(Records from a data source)
----------------------------------------

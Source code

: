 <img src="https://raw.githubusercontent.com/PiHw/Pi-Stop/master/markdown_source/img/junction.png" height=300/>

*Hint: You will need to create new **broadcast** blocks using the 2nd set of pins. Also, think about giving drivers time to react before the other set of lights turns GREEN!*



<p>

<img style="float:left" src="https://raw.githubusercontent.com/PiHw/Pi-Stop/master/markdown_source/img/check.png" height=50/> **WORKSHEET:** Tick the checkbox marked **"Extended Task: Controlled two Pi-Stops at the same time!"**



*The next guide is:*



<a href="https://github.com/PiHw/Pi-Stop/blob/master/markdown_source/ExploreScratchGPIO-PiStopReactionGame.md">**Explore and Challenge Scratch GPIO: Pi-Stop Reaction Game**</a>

----------------------------------------

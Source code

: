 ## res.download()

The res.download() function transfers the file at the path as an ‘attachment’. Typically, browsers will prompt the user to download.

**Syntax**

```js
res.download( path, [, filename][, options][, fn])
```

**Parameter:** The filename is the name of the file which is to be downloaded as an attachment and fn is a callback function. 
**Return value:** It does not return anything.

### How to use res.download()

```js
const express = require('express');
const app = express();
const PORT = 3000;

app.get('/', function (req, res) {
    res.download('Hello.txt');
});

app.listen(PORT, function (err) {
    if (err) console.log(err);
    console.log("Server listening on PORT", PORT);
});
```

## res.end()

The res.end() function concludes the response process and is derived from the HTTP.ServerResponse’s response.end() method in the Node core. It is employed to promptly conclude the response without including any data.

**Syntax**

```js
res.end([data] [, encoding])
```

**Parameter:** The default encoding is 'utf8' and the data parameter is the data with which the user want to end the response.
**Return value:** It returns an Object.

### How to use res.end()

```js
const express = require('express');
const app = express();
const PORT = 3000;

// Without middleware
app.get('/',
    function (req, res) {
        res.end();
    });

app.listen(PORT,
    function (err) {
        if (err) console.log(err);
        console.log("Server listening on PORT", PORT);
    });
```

----------------------------------------

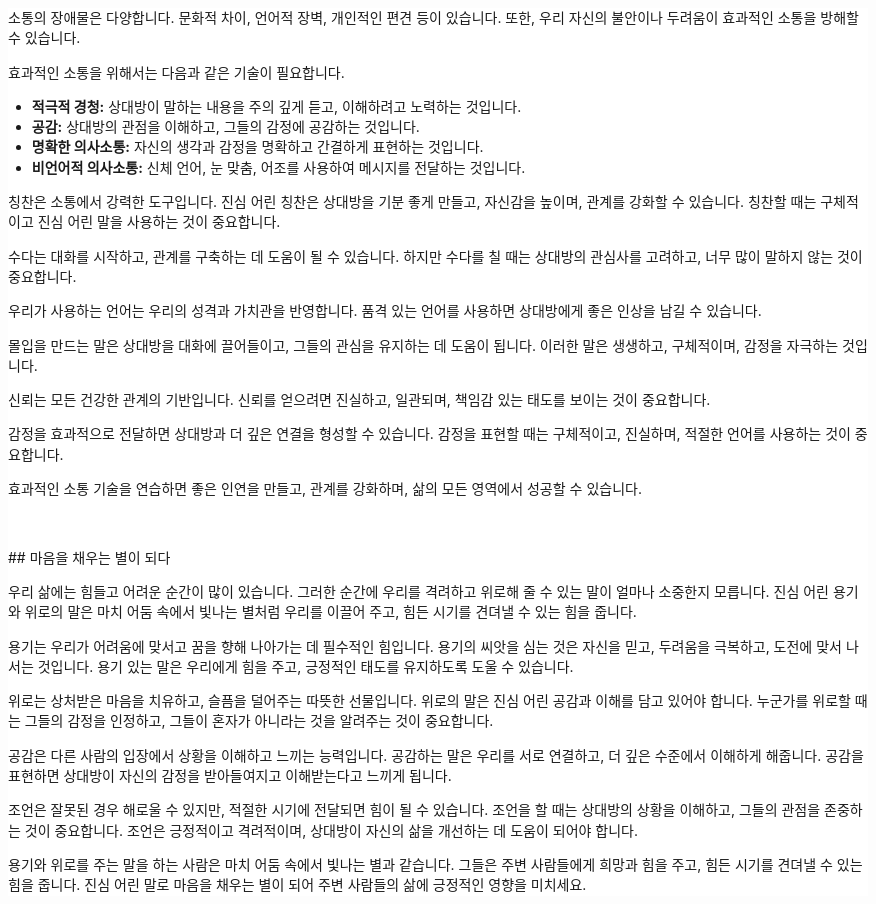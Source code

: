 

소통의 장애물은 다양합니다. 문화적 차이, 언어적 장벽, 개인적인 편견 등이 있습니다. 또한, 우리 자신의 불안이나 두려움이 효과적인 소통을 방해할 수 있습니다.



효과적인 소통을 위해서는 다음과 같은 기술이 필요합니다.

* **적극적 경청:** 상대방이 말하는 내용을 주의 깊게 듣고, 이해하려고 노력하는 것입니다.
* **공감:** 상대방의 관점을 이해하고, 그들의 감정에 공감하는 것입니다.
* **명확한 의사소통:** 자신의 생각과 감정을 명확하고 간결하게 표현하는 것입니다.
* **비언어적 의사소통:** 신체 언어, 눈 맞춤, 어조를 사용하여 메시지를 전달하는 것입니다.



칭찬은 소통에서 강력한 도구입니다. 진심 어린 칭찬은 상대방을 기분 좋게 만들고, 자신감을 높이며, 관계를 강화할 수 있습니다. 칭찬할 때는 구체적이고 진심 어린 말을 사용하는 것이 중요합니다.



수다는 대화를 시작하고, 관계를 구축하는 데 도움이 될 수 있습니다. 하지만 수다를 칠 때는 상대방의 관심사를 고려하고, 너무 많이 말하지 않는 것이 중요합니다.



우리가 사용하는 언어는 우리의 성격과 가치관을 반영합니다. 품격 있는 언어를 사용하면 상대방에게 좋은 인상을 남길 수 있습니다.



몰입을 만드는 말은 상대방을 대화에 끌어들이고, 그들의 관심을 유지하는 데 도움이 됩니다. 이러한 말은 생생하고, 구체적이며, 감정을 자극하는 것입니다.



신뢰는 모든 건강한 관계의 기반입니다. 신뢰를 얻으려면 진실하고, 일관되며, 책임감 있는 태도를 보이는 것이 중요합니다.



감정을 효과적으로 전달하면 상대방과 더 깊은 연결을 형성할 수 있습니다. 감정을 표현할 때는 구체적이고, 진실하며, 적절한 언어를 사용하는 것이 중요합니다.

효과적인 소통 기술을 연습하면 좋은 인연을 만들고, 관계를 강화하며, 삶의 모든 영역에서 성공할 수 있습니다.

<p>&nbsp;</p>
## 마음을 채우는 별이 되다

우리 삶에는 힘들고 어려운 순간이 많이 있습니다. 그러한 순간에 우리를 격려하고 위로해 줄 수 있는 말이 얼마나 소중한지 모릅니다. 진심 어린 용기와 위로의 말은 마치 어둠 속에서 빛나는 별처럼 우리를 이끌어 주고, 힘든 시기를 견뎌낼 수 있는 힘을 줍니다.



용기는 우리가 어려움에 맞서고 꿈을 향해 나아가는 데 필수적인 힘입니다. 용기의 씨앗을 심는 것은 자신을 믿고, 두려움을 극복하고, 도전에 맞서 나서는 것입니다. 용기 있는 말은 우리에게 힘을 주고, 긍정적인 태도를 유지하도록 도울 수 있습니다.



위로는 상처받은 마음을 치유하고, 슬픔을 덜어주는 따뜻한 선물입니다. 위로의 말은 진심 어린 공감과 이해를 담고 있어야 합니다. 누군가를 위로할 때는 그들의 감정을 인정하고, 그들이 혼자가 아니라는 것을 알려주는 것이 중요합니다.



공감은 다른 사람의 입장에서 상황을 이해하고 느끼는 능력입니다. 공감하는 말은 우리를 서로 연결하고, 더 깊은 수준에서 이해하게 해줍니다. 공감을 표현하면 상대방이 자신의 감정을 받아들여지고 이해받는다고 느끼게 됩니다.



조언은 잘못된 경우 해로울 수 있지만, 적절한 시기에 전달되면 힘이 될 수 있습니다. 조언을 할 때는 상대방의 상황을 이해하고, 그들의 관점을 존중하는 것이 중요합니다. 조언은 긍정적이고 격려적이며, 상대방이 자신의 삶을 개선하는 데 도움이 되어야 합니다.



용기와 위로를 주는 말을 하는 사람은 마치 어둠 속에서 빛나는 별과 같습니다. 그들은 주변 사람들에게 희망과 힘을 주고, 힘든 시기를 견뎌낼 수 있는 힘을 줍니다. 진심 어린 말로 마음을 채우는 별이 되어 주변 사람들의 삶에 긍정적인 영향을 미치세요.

----------------------------------------

PROBLEM STATEMENT — Gather each line from the entries above that includes the word "which".

SOLUTION FOR THIS EXERCISE —
**Parameter:** The filename is the name of the file which is to be downloaded as an attachment and fn is a callback function. 
**Parameter:** The default encoding is 'utf8' and the data parameter is the data with which the user want to end the response.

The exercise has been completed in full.